Mau tak mau, mereka pun harus bergeser ke daerah yang lebih pinggir agar memperoleh harga tanah yang relatif terjangkau.
"Lama-lama makin kecil sekali kemampuan pengembang rumah murah itu untuk membangun sektor rumah murah. Atau kalau mau membangun akan menjauh dari pusat kota," kata Wakil Ketua Umum DPP Real Estat Indonesia (REI) Hari Ganie dalam sebuah diskusi di Jakarta, Selasa (21/11/2017).
Untuk mengatasi persoalan tersebut, ia mengusulkan, pemerintah membuat aturan zonasi khusus bagi rumah murah yang diatur di dalam Rencana Detail Tata Ruang (RDTR).
Hal ini perlu dilakukan guna memberikan keberpihakan kepada pengembang rumah murah dan masyarakat.
Pasalnya, selama ini kendala utama pengembangan rumah murah, selain persoalan izin, juga soal rendahnya infrastruktur serta akses ke transportasi publik.
"Sehingga kalau itu bisa ada zonasi khusus, enggak bisa lagi itu kalau di sana diperuntukkan bagi rumah murah lalu dibangun rumah komersial," kata Hari.

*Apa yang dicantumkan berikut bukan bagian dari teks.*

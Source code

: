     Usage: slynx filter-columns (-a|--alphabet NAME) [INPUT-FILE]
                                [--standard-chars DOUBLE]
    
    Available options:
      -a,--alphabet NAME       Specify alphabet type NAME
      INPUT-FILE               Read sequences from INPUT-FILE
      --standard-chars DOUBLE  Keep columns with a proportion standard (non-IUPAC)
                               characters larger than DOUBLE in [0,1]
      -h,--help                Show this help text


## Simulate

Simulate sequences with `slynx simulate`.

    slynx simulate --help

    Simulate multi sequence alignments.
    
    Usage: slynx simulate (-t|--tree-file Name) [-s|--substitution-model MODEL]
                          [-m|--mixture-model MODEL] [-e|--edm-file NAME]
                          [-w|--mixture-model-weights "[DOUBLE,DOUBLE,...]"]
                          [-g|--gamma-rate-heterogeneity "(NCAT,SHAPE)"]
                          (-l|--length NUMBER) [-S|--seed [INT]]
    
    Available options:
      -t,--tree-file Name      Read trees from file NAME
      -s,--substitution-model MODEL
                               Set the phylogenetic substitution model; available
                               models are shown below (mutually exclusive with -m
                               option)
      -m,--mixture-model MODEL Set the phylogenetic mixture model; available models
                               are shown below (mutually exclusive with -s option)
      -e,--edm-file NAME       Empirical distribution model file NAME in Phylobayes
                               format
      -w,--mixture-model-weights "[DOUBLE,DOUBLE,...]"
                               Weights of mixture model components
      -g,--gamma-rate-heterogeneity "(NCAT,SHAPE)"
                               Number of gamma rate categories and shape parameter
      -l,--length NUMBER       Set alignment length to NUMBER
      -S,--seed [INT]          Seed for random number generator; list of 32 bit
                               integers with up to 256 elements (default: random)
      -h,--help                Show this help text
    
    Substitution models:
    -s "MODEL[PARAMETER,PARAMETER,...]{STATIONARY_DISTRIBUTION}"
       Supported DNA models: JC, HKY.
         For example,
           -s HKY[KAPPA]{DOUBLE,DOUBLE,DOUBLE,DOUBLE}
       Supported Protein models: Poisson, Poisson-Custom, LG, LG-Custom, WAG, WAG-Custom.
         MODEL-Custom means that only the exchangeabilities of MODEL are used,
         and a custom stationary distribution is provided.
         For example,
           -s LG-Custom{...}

Dengan zonasi khusus itu juga, pengembang besar yang semula berencana membangun kawasan hunian komersial, tidak dapat semena-mena merealisasikannya.

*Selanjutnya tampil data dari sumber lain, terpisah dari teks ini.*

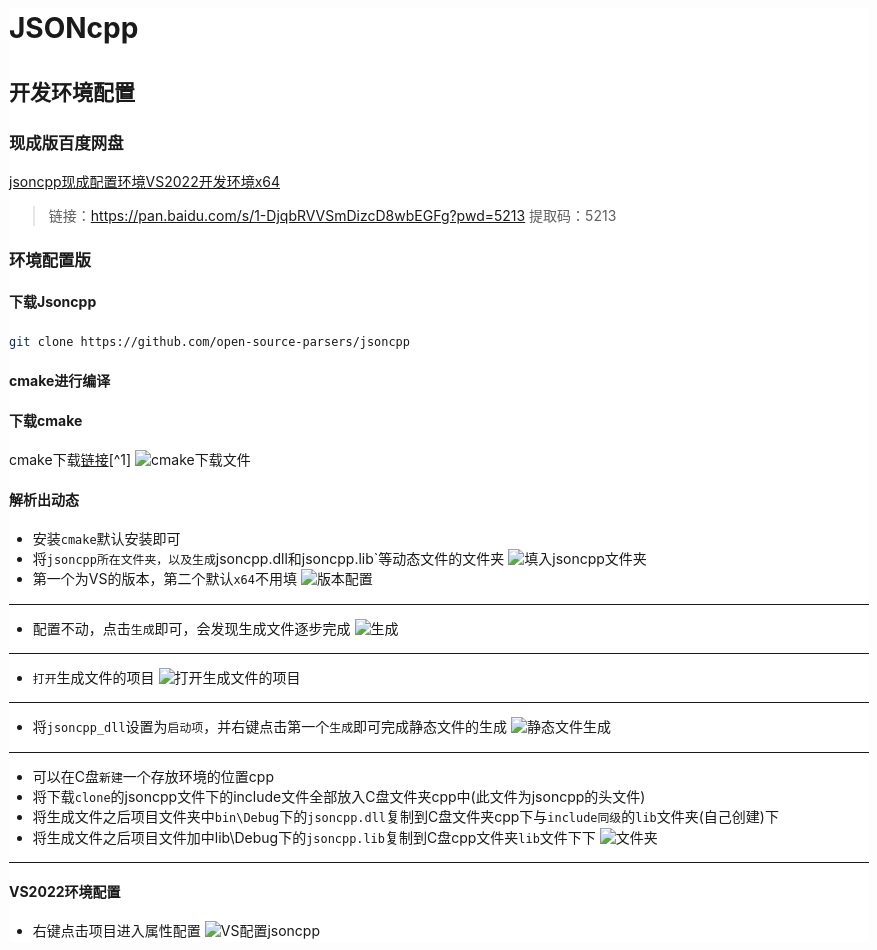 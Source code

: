 # JSONcpp

## 开发环境配置
### 现成版百度网盘

[jsoncpp现成配置环境VS2022开发环境x64](链接：https://pan.baidu.com/s/1-DjqbRVVSmDizcD8wbEGFg?pwd=5213 "jsoncpp现成配置环境VS2022开发环境x64")
> 链接：https://pan.baidu.com/s/1-DjqbRVVSmDizcD8wbEGFg?pwd=5213 提取码：5213 

### 环境配置版

#### 下载Jsoncpp

```sh
git clone https://github.com/open-source-parsers/jsoncpp
```
#### cmake进行编译
#### 下载cmake

cmake下载[链接](https://cmake.org/download/)[^1]
![cmake下载文件](https://mmbiz.qpic.cn/mmbiz_png/ORog4TEnkbt72TibPibqUOnXvuG7dQ3WYYA1hiaSsHibx5wxf3SZa7oFTibVcJEsd8ia6iampzdjrRHvjGRO6duSHN7gg/0?wx_fmt=png "cmake下载文件")
#### 解析出动态
* 安装`cmake`默认安装即可
* 将`jsoncpp所在文件夹，以及生成`jsoncpp.dll和jsoncpp.lib`等动态文件的文件夹
![填入jsoncpp文件夹](https://mmbiz.qpic.cn/mmbiz_png/ORog4TEnkbt72TibPibqUOnXvuG7dQ3WYYNbweGGibvwcvUknfulqk893zicuQ5tWeCGqF4YC7xWoXiaZyKoP9xw5iag/0?wx_fmt=png "填入jsoncpp所在文件夹")
* 第一个为VS的版本，第二个默认`x64`不用填
![版本配置](https://mmbiz.qpic.cn/mmbiz_png/ORog4TEnkbt72TibPibqUOnXvuG7dQ3WYY8pibHGcUPtWKamg0EEZ8OM02SntdWsiaoIg5BQrsR0asicqrfZjBQZPLQ/0?wx_fmt=png "版本配置")
****
* 配置不动，点击`生成`即可，会发现生成文件逐步完成
![生成](https://mmbiz.qpic.cn/mmbiz_png/ORog4TEnkbt72TibPibqUOnXvuG7dQ3WYYS1icpcckPtrk3tHj3wfibrcNXOLOz3sRVWxF34TLlYyJxNlwDKoBI4jA/0?wx_fmt=png "生成文件")
****
* `打开`生成文件的项目
![打开生成文件的项目](https://mmbiz.qpic.cn/mmbiz_png/ORog4TEnkbt72TibPibqUOnXvuG7dQ3WYYkpUxzHgBjy7k0DcmVXkEGic5oWhiaBPb1YZXFhOOxcgAIeoJa1CfazRg/0?wx_fmt=png "打开生成文件的项目")
****
* 将`jsoncpp_dll`设置为`启动项`，并右键点击第一个`生成`即可完成静态文件的生成
![静态文件生成](https://mmbiz.qpic.cn/mmbiz_png/ORog4TEnkbt72TibPibqUOnXvuG7dQ3WYYG3ogN50qSibbnl2VWwonazExaDkWjJ0SSiceW3PMdibLoYxicAbcmVMm8g/0?wx_fmt=png "静态文件的生成")
****
* 可以在C盘`新建`一个存放环境的位置cpp
* 将下载`clone`的jsoncpp文件下的include文件全部放入C盘文件夹cpp中(此文件为jsoncpp的头文件)
* 将生成文件之后项目文件夹中`bin\Debug`下的`jsoncpp.dll`复制到C盘文件夹cpp下与`include同级`的`lib`文件夹(自己创建)下
* 将生成文件之后项目文件加中lib\Debug下的`jsoncpp.lib`复制到C盘cpp文件夹`lib`文件下下
![文件夹](https://mmbiz.qpic.cn/mmbiz_png/ORog4TEnkbt72TibPibqUOnXvuG7dQ3WYYrbJL3c8nVpqefTuicABAR2Fb76kFpySaiax770ic3z70AOhN3N5Wia1b2w/0?wx_fmt=png "文件夹存放")
****
#### VS2022环境配置
* 右键点击项目进入属性配置
![VS配置jsoncpp](https://mmbiz.qpic.cn/mmbiz_png/ORog4TEnkbt72TibPibqUOnXvuG7dQ3WYYcH0ia4wcLI7ozIMmXYqmicIylF3QPrPoylev5IXNial7FjWjX2T0PQLnA/0?wx_fmt=png "VS配置jsoncpp")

"Dia punya tanah di situ percuma, dia tidak bisa bangun komersial. Dia hanya bisa bangun rumah subsidi," tuntasnya.
Untuk diketahui, dari sekitar 3.400 pengembang yang tergabung di dalam REI, 80 persen diantaranya merupakan pengembang yang bergerak di sektor hunian murah yang diperuntukkan bagi MBR.